> **ACTION ITEM**:
Go through the lines below and copy any that hold the string "opción".

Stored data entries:
# # # #

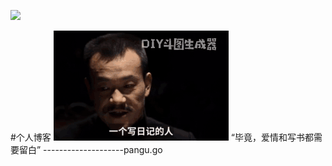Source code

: [![](https://img.shields.io/badge/made_with-%E2%9D%A4-ff69b4.svg)](https://shukangzhang.com)

#个人博客
![正经人谁写日记啊](/images//%E6%AD%A3%E7%BB%8F%E4%BA%BA%E8%B0%81%E5%86%99%E6%97%A5%E8%AE%B0.gif)
“毕竟，爱情和写书都需要留白”   --------------------pangu.go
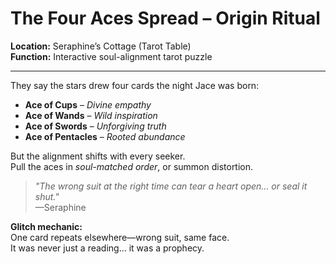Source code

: # The Four Aces Spread – Origin Ritual

**Location:** Seraphine’s Cottage (Tarot Table)  
**Function:** Interactive soul-alignment tarot puzzle  

---

They say the stars drew four cards the night Jace was born:  
- **Ace of Cups** – *Divine empathy*  
- **Ace of Wands** – *Wild inspiration*  
- **Ace of Swords** – *Unforgiving truth*  
- **Ace of Pentacles** – *Rooted abundance*

But the alignment shifts with every seeker.  
Pull the aces in *soul-matched order*, or summon distortion.

> _"The wrong suit at the right time can tear a heart open... or seal it shut."_  
—Seraphine

**Glitch mechanic:**  
One card repeats elsewhere—wrong suit, same face.  
It was never just a reading… it was a prophecy.
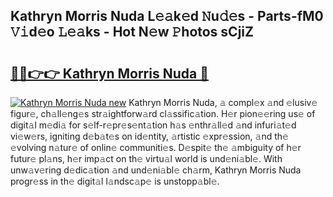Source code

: ## Kathryn Morris Nuda L𝚎𝚊k𝚎d 𝙽u𝚍𝚎s - Parts-fM0 𝚅𝚒d𝚎o 𝙻𝚎𝚊ks - Hot N𝚎w 𝙿hotos sCjiZ

# <h2><a href="http://kvcdrix.teov.top/?on=Kathryn+Morris+Nuda">🔗🔗👉👉 Kathryn Morris Nuda 🔗</a></h2>

[![Kathryn Morris Nuda new](https://i.imgur.com/QqkWNDz.gif)](http://kvcdrix.teov.top/?on=Kathryn+Morris+Nuda)
Kathryn Morris Nuda, 𝚊 compl𝚎x 𝚊nd 𝚎lusiv𝚎 figur𝚎, ch𝚊ll𝚎ng𝚎s str𝚊ightforw𝚊rd cl𝚊ssific𝚊tion. H𝚎r pion𝚎𝚎ring us𝚎 of digit𝚊l m𝚎di𝚊 for s𝚎lf-r𝚎pr𝚎s𝚎nt𝚊tion h𝚊s 𝚎nthr𝚊ll𝚎d 𝚊nd infuri𝚊t𝚎d vi𝚎w𝚎rs, igniting d𝚎b𝚊t𝚎s on id𝚎ntity, 𝚊rtistic 𝚎xpr𝚎ssion, 𝚊nd th𝚎 𝚎volving n𝚊tur𝚎 of onlin𝚎 communiti𝚎s. D𝚎spit𝚎 th𝚎 𝚊mbiguity of h𝚎r futur𝚎 pl𝚊ns, h𝚎r imp𝚊ct on th𝚎 virtu𝚊l world is und𝚎ni𝚊bl𝚎. With unw𝚊v𝚎ring d𝚎dic𝚊tion 𝚊nd und𝚎ni𝚊bl𝚎 ch𝚊rm, Kathryn Morris Nuda progr𝚎ss in th𝚎 digit𝚊l l𝚊ndsc𝚊p𝚎 is unstopp𝚊bl𝚎.
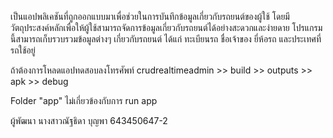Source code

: เป็นแอปพลิเคชันที่ถูกออกแบบมาเพื่อช่วยในการบันทึกข้อมูลเกี่ยวกับรถยนต์ของผู้ใช้ 
โดยมีวัตถุประสงค์หลักเพื่อให้ผู้ใช้สามารถจัดการข้อมูลเกี่ยวกับรถยนต์ได้อย่างสะดวกและง่ายดาย 
โปรแกรมนี้สามารถเก็บรวบรวมข้อมูลต่างๆ เกี่ยวกับรถยนต์ ได้แก่ ทะเบียนรถ ชื่อเจ้าของ ยี่ห้อรถ และประเทศที่รถใช้อยู่ 

ถ้าต้องการโหลดแอปทดสอบลงโทรศัพท์ crudrealtimeadmin >> build >> outputs >> apk >> debug

Folder "app" ไม่เกี่ยวข้องกับการ run app

ผู้พัฒนา นางสาวณัฐธิดา บุญพา 643450647-2
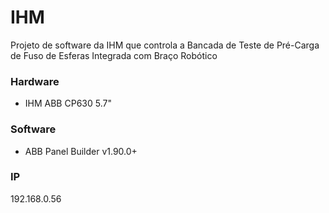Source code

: # IHM

Projeto de software da IHM que controla a Bancada de Teste de Pré-Carga de Fuso de Esferas Integrada com Braço Robótico

### Hardware
- IHM ABB CP630 5.7"

### Software
- ABB Panel Builder v1.90.0+

### IP
192.168.0.56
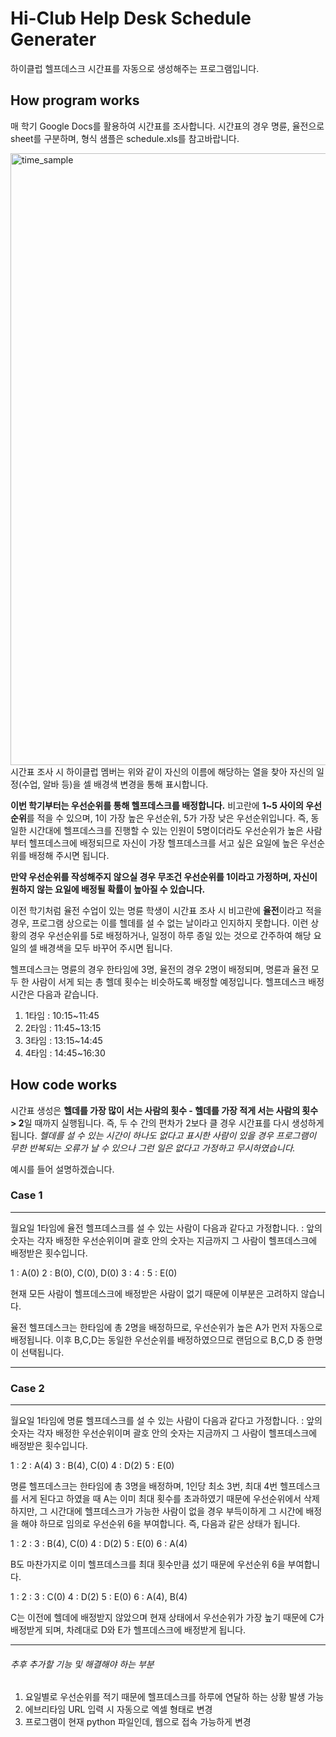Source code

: # Hi-Club Help Desk Schedule Generater

 하이클럽 헬프데스크 시간표를 자동으로 생성해주는 프로그램입니다.

## How program works

매 학기 Google Docs를 활용하여 시간표를 조사합니다.
시간표의 경우 명륜, 율전으로 sheet를 구분하며, 형식 샘플은 schedule.xls를 참고바랍니다.

<img width="979" alt="time_sample" src="https://user-images.githubusercontent.com/41565118/53228957-3315c500-36c6-11e9-8355-b6fe62d15a29.png">
시간표 조사 시 하이클럽 멤버는 위와 같이 자신의 이름에 해당하는 열을 찾아 자신의 일정(수업, 알바 등)을 셀 배경색 변경을 통해 표시합니다.

**이번 학기부터는 우선순위를 통해 헬프데스크를 배정합니다.**
비고란에 **1~5 사이의 우선순위**를 적을 수 있으며, 1이 가장 높은 우선순위, 5가 가장 낮은 우선순위입니다.
즉, 동일한 시간대에 헬프데스크를 진행할 수 있는 인원이 5명이더라도 우선순위가 높은 사람부터
헬프데스크에 배정되므로 자신이 가장 헬프데스크를 서고 싶은 요일에 높은 우선순위를 배정해 주시면 됩니다.

**만약 우선순위를 작성해주지 않으실 경우 무조건 우선순위를 1이라고 가정하며, 자신이 원하지 않는 요일에 배정될 확률이 높아질 수 있습니다.**

이전 학기처럼 율전 수업이 있는 명륜 학생이 시간표 조사 시 비고란에 **율전**이라고 적을 경우, 프로그램 상으로는 이를 헬데를 설 수 없는 날이라고 인지하지 못합니다.
이런 상황의 경우 우선순위를 5로 배정하거나, 일정이 하루 종일 있는 것으로 간주하여 해당 요일의 셀 배경색을 모두 바꾸어 주시면 됩니다.

헬프데스크는 명륜의 경우 한타임에 3명, 율전의 경우 2명이 배정되며, 명륜과 율전 모두 한 사람이 서게 되는 총 헬데 횟수는 비슷하도록 배정할 예정입니다.
헬프데스크 배정 시간은 다음과 같습니다.

1. 1타임 : 10:15~11:45
2. 2타임 : 11:45~13:15
3. 3타임 : 13:15~14:45
4. 4타임 : 14:45~16:30

## How code works

시간표 생성은 **헬데를 가장 많이 서는 사람의 횟수 - 헬데를 가장 적게 서는 사람의 횟수 > 2**일 때까지 실행됩니다.
즉, 두 수 간의 편차가 2보다 클 경우 시간표를 다시 생성하게 됩니다.
*헬데를 설 수 있는 시간이 하나도 없다고 표시한 사람이 있을 경우 프로그램이 무한 반복되는 오류가 날 수 있으나 그런 일은 없다고 가정하고 무시하였습니다.*

예시를 들어 설명하겠습니다.

### Case 1
***
월요일 1타임에 율전 헬프데스크를 설 수 있는 사람이 다음과 같다고 가정합니다.
: 앞의 숫자는 각자 배정한 우선순위이며 괄호 안의 숫자는 지금까지 그 사람이 헬프데스크에 배정받은 횟수입니다.

1 : A(0)
2 : B(0), C(0), D(0)
3 : 
4 :
5 : E(0)

현재 모든 사람이 헬프데스크에 배정받은 사람이 없기 때문에 이부분은 고려하지 않습니다.

율전 헬프데스크는 한타임에 총 2명을 배정하므로, 우선순위가 높은 A가 먼저 자동으로 배정됩니다.
이후 B,C,D는 동일한 우선순위를 배정하였으므로 랜덤으로 B,C,D 중 한명이 선택됩니다.
***

### Case 2
***
월요일 1타임에 명륜 헬프데스크를 설 수 있는 사람이 다음과 같다고 가정합니다.
: 앞의 숫자는 각자 배정한 우선순위이며 괄호 안의 숫자는 지금까지 그 사람이 헬프데스크에 배정받은 횟수입니다.

1 : 
2 : A(4)
3 : B(4), C(0)
4 : D(2)
5 : E(0)

명륜 헬프데스크는 한타임에 총 3명을 배정하며, 1인당 최소 3번, 최대 4번 헬프데스크를 서게 된다고 하였을 때
A는 이미 최대 횟수를 초과하였기 때문에 우선순위에서 삭제하지만,
그 시간대에 헬프데스크가 가능한 사람이 없을 경우 부득이하게 그 시간에 배정을 해야 하므로 임의로 우선순위 6을 부여합니다.
즉, 다음과 같은 상태가 됩니다.

1 : 
2 : 
3 : B(4), C(0)
4 : D(2)
5 : E(0)
6 : A(4)

B도 마찬가지로 이미 헬프데스크를 최대 횟수만큼 섰기 때문에 우선순위 6을 부여합니다.

1 : 
2 : 
3 : C(0)
4 : D(2)
5 : E(0)
6 : A(4), B(4)

C는 이전에 헬데에 배정받지 않았으며 현재 상태에서 우선순위가 가장 높기 때문에 C가 배정받게 되며,
차례대로 D와 E가 헬프데스크에 배정받게 됩니다.
***

###### 추후 추가할 기능 및 해결해야 하는 부분
1. 요일별로 우선순위를 적기 때문에 헬프데스크를 하루에 연달하 하는 상황 발생 가능
2. 에브리타임 URL 입력 시 자동으로 엑셀 형태로 변경
3. 프로그램이 현재 python 파일인데, 웹으로 접속 가능하게 변경
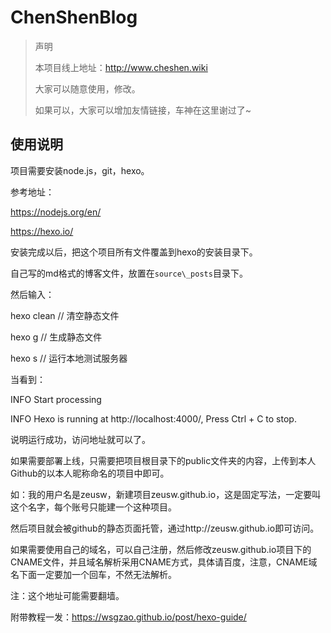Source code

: # ChenShenBlog

> 声明
>
> 本项目线上地址：http://www.cheshen.wiki
>
> 大家可以随意使用，修改。
>
> 如果可以，大家可以增加友情链接，车神在这里谢过了~



## 使用说明

项目需要安装node.js，git，hexo。

参考地址：

https://nodejs.org/en/

https://hexo.io/

安装完成以后，把这个项目所有文件覆盖到hexo的安装目录下。

自己写的md格式的博客文件，放置在`source\_posts`目录下。

然后输入：

hexo clean // 清空静态文件

hexo g // 生成静态文件

hexo s // 运行本地测试服务器

当看到：

INFO Start processing

INFO Hexo is running at http://localhost:4000/, Press Ctrl + C to stop.

说明运行成功，访问地址就可以了。



如果需要部署上线，只需要把项目根目录下的public文件夹的内容，上传到本人Github的以本人昵称命名的项目中即可。



如：我的用户名是zeusw，新建项目zeusw.github.io，这是固定写法，一定要叫这个名字，每个账号只能建一个这种项目。



然后项目就会被github的静态页面托管，通过http://zeusw.github.io即可访问。

如果需要使用自己的域名，可以自己注册，然后修改zeusw.github.io项目下的CNAME文件，并且域名解析采用CNAME方式，具体请百度，注意，CNAME域名下面一定要加一个回车，不然无法解析。



注：这个地址可能需要翻墙。

附带教程一发：https://wsgzao.github.io/post/hexo-guide/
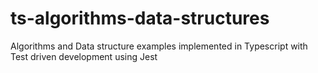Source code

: # ts-algorithms-data-structures
Algorithms and Data structure examples implemented in Typescript with Test driven development using Jest
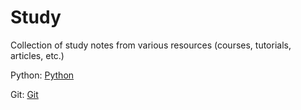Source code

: # Study
Collection of study notes from various resources (courses, tutorials, articles, etc.)

Python: [Python](python/study_python.md)

Git: [Git](git/Git_study.md)
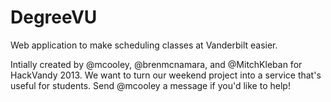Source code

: DegreeVU
========

Web application to make scheduling classes at Vanderbilt easier.

Intially created by @mcooley, @brenmcnamara, and @MitchKleban for HackVandy 2013. We want to turn our weekend project into a service that's useful for students. Send @mcooley a message if you'd like to help!
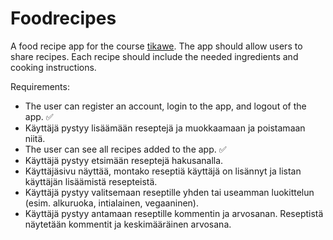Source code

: # Foodrecipes

A food recipe app for the course <a href="https://hy-tikawe.github.io/materiaali/">tikawe</a>. The app should allow users to share recipes. Each recipe should include the needed ingredients and cooking instructions.

Requirements:

* The user can register an account, login to the app, and logout of the app. ✅
* Käyttäjä pystyy lisäämään reseptejä ja muokkaamaan ja poistamaan niitä.
* The user can see all recipes added to the app. ✅
* Käyttäjä pystyy etsimään reseptejä hakusanalla.
* Käyttäjäsivu näyttää, montako reseptiä käyttäjä on lisännyt ja listan käyttäjän lisäämistä resepteistä.
* Käyttäjä pystyy valitsemaan reseptille yhden tai useamman luokittelun (esim. alkuruoka, intialainen, vegaaninen).
* Käyttäjä pystyy antamaan reseptille kommentin ja arvosanan. Reseptistä näytetään kommentit ja keskimääräinen arvosana.
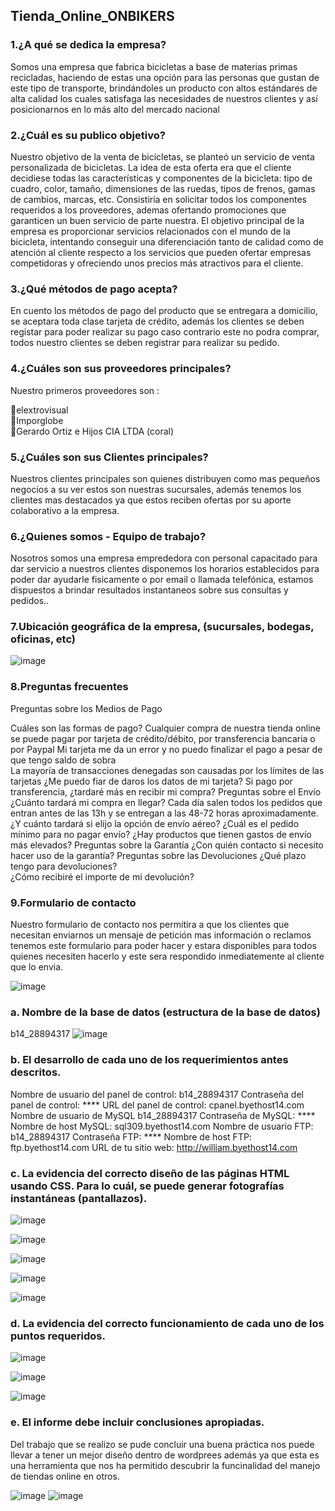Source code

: <h2> Tienda_Online_ONBIKERS</h2>

### 1.¿A qué se dedica la empresa?

Somos una empresa que fabrica bicicletas a base de materias primas recicladas, haciendo
de estas una opción para las personas que gustan de este tipo de transporte, brindándoles un
producto con altos estándares de alta calidad los cuales satisfaga las necesidades de nuestros
clientes y así posicionarnos en lo más alto del mercado nacional

### 2.¿Cuál es su publico objetivo?

Nuestro objetivo de la venta de bicicletas, se planteó un servicio de venta personalizada de
bicicletas. La idea de esta oferta era que el cliente decidiese todas las características y
componentes de la bicicleta: tipo de cuadro, color, tamaño, dimensiones de las ruedas, tipos
de frenos, gamas de cambios, marcas, etc. Consistiría en solicitar todos los componentes
requeridos a los proveedores, ademas  ofertando promociones que garanticen un buen servicio de 
parte nuestra.
El objetivo principal de la empresa es proporcionar servicios relacionados con el mundo de la
bicicleta, intentando conseguir una diferenciación tanto de calidad como de atención al cliente
respecto a los servicios que pueden ofertar empresas competidoras y ofreciendo unos precios
más atractivos para el cliente.

### 3.¿Qué métodos de pago acepta?

En cuento los métodos de pago del producto que se entregara a domicilio, se aceptara toda clase 
tarjeta de crédito, además los clientes se deben registar para  poder realizar su pago caso 
contrario este no podra comprar, todos nuestro clientes se deben registrar para realizar su pedido.

### 4.¿Cuáles son sus proveedores principales?

Nuestro primeros proveedores son :

🔹elextrovisual </br>
🔸Imporglobe </br>
🔹Gerardo Ortiz e Hijos CIA LTDA (coral)</br>


### 5.¿Cuáles son sus Clientes principales?

Nuestros clientes principales son quienes distribuyen como mas pequeños negocios a su ver estos son 
nuestras sucursales, además tenemos los clientes mas destacados ya que estos reciben ofertas por 
su aporte colaborativo a la empresa.

### 6.¿Quienes somos - Equipo de trabajo?

Nosotros somos una empresa emprededora con personal capacitado para dar servicio a nuestros clientes
disponemos  los horarios  establecidos para poder dar ayudarle fisicamente o por email o llamada telefónica,
estamos  dispuestos a brindar resultados instantaneos sobre sus consultas y pedidos..


### 7.Ubicación geográfica de la empresa, (sucursales, bodegas, oficinas, etc) 

![image](https://user-images.githubusercontent.com/49033606/122700836-a6399280-d211-11eb-8940-f3f155af4500.png)

### 8.Preguntas frecuentes
Preguntas sobre los Medios de Pago

Cuáles son las formas de pago? Cualquier compra de nuestra tienda online se puede pagar por tarjeta de 
crédito/débito, por transferencia bancaria o por Paypal
Mi tarjeta me da un error y no puedo finalizar el pago a pesar de que tengo saldo de sobra  
La mayoría de transacciones denegadas son causadas por los límites de las tarjetas
¿Me puedo fiar de daros los datos de mi tarjeta? 
Si pago por transferencia, ¿tardaré más en recibir mi compra?
Preguntas sobre el Envío
¿Cuánto tardará mi compra en llegar? Cada día salen todos los pedidos que entran antes de las 13h y 
se entregan a las 48-72 horas aproximadamente.
¿Y cuánto tardará si elijo la opción de envío aéreo? 
¿Cuál es el pedido mínimo para no pagar envío? 
¿Hay productos que tienen gastos de envío más elevados? 
Preguntas sobre la Garantía
¿Con quién contacto si necesito hacer uso de la garantía? 
Preguntas sobre las Devoluciones
¿Qué plazo tengo para devoluciones?  
¿Cómo recibiré el importe de mi devolución? 


### 9.Formulario de contacto

Nuestro formulario de contacto nos permitira a que los clientes que necesitan enviarnos un 
mensaje de petición mas información o reclamos tenemos este formulario para poder hacer y 
estara disponibles para todos quienes  necesiten hacerlo y este sera respondido inmediatemente 
al cliente que lo envia.

![image](https://user-images.githubusercontent.com/49033606/122707829-71810780-d220-11eb-96a9-3ccf643511f9.png)


### a.	Nombre de la base de datos (estructura de la base de datos)

b14_28894317
![image](https://user-images.githubusercontent.com/49033606/122707241-3a5e2680-d21f-11eb-99c5-4b1071d77f36.png)


### b.	El desarrollo de cada uno de los requerimientos antes descritos. 

Nombre de usuario del panel de control:	b14_28894317
Contraseña del panel de control:	****
URL del panel de control:	cpanel.byethost14.com
Nombre de usuario de MySQL	b14_28894317
Contraseña de MySQL:	****
Nombre de host MySQL:	sql309.byethost14.com
Nombre de usuario FTP:	b14_28894317
Contraseña FTP:	****
Nombre de host FTP:	ftp.byethost14.com
URL de tu sitio web:	http://william.byethost14.com

### c.	La evidencia del correcto diseño de las páginas HTML usando CSS. Para lo cuál, se puede generar fotografías instantáneas (pantallazos). 
![image](https://user-images.githubusercontent.com/49033606/122707695-21a24080-d220-11eb-9a4f-e2b1bedad4d7.png)


![image](https://user-images.githubusercontent.com/49033606/122707725-31ba2000-d220-11eb-87a7-052d8c712101.png)

![image](https://user-images.githubusercontent.com/49033606/122707751-41396900-d220-11eb-9544-ca4c3af30c67.png)

![image](https://user-images.githubusercontent.com/49033606/122707779-4f878500-d220-11eb-9adb-6e6281eb3d98.png)

![image](https://user-images.githubusercontent.com/49033606/122707815-675f0900-d220-11eb-88a0-e401d5c743c8.png)



### d.	La evidencia del correcto funcionamiento de cada uno de los puntos requeridos.

![image](https://user-images.githubusercontent.com/49033606/122707845-7cd43300-d220-11eb-8378-74a4d1ad4807.png)

![image](https://user-images.githubusercontent.com/49033606/122707993-ba38c080-d220-11eb-9078-e0923973f740.png)

![image](https://user-images.githubusercontent.com/49033606/122708012-c7ee4600-d220-11eb-951b-bb8b4016acd8.png)
### e.	El informe debe incluir conclusiones apropiadas. 

Del trabajo que se realizo se pude concluir  una buena práctica nos puede llevar a tener un mejor diseño dentro de wordprees 
además ya que esta es una herramienta que nos ha permitido descubrir la funcinalidad  del manejo de tiendas online en otros.


![image](https://user-images.githubusercontent.com/49033606/122708032-d2104480-d220-11eb-8fe8-97b3fc21e386.png) ![image](https://user-images.githubusercontent.com/49033606/122709107-36cc9e80-d223-11eb-9cef-411e8bdc2f15.png)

# # # #

> **RESPONSE**:
de estas una opción para las personas que gustan de este tipo de transporte, brindándoles un
¿Y cuánto tardará si elijo la opción de envío aéreo? 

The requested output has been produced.